DATA FOR THIS TASK |

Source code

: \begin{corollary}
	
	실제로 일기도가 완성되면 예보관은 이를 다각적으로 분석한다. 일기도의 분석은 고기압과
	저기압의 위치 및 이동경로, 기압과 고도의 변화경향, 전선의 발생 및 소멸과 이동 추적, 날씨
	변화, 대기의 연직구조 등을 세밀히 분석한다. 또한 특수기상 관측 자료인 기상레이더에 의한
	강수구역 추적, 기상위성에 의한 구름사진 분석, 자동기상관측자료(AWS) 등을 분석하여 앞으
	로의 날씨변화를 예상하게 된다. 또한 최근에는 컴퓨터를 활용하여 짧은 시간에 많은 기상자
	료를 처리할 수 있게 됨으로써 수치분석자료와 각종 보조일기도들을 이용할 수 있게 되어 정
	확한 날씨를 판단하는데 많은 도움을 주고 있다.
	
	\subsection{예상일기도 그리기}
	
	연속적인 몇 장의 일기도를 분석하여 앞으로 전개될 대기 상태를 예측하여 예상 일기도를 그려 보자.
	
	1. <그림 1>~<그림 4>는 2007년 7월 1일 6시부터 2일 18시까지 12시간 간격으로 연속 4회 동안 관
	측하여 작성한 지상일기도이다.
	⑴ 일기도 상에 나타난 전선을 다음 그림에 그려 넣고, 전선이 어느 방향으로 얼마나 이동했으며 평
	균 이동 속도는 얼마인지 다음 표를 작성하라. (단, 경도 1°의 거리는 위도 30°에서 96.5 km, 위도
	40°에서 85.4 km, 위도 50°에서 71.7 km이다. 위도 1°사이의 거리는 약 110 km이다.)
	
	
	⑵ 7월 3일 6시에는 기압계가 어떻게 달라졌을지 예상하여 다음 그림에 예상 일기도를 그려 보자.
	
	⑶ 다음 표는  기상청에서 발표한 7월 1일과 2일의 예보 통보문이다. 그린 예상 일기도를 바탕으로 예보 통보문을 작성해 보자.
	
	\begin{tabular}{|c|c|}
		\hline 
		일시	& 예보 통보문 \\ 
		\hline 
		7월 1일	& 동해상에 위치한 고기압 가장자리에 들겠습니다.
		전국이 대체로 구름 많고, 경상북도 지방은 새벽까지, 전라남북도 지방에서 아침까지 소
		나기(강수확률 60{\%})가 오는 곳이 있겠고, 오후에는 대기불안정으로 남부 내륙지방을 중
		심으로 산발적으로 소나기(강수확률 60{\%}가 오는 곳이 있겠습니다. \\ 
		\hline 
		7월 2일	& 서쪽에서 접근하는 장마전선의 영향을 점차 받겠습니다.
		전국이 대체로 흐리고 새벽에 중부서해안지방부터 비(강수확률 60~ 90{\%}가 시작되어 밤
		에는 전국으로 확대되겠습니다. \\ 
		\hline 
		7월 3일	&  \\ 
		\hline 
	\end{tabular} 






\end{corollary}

EXERCISE DETAILS |
Lines with "일기도를": state how many there are in the records, and nothing more.

TASK RESPONSE |
3